* [Given information]
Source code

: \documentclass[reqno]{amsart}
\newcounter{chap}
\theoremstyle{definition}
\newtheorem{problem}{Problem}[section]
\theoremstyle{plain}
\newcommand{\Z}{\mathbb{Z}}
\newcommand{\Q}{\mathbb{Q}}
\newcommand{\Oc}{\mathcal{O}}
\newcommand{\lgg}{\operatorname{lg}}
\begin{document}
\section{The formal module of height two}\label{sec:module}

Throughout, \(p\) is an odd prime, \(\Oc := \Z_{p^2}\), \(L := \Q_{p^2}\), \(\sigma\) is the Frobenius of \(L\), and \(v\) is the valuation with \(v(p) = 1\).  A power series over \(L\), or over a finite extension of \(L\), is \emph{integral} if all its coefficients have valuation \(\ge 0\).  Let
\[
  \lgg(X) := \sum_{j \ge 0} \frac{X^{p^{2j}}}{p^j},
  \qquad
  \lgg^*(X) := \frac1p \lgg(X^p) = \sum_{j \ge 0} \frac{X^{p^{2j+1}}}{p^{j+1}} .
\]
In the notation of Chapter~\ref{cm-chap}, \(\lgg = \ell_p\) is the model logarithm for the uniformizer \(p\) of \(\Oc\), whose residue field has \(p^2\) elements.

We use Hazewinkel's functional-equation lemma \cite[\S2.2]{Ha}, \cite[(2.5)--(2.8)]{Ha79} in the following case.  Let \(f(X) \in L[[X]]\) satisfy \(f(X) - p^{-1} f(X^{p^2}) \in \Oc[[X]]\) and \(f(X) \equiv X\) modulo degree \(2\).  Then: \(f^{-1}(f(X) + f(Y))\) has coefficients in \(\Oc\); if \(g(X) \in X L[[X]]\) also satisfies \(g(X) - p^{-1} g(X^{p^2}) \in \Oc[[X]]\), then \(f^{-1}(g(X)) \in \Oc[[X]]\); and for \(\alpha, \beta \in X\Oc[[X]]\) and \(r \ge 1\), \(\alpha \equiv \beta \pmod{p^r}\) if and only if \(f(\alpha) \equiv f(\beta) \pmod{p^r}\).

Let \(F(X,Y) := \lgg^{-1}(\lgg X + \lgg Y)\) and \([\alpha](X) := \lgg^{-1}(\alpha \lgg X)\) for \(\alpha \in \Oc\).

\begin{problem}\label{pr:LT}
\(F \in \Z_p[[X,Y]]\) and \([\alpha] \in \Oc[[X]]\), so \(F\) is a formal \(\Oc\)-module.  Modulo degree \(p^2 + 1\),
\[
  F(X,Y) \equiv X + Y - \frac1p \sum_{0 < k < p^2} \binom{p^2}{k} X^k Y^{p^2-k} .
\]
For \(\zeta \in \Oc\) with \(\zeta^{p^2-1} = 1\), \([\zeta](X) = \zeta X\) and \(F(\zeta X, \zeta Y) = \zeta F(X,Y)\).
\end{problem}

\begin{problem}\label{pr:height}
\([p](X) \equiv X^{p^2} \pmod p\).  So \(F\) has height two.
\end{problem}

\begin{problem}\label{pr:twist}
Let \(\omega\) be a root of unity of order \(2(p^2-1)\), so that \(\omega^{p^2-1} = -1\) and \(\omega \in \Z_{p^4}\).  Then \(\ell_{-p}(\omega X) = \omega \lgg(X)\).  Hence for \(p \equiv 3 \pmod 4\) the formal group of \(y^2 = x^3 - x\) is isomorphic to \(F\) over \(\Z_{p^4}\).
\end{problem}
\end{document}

--

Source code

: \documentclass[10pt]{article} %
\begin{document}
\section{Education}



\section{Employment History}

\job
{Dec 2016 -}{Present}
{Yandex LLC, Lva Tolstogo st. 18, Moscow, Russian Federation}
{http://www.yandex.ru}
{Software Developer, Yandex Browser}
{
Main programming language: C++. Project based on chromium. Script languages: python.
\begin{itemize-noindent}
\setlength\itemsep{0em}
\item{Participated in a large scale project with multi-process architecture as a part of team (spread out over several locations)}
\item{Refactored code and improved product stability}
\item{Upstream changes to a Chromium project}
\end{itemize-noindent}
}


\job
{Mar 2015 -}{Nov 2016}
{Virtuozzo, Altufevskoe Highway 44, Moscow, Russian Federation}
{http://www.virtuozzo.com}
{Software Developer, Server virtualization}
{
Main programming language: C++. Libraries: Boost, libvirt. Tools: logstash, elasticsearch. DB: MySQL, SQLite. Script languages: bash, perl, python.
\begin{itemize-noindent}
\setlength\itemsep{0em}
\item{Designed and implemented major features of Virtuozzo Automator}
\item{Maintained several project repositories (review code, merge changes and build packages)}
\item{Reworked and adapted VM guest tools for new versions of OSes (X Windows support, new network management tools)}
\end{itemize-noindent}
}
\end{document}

* [What the task asks] Tally the lines in the records that hold the word "code". Give only the total.

* [Worked solution] 4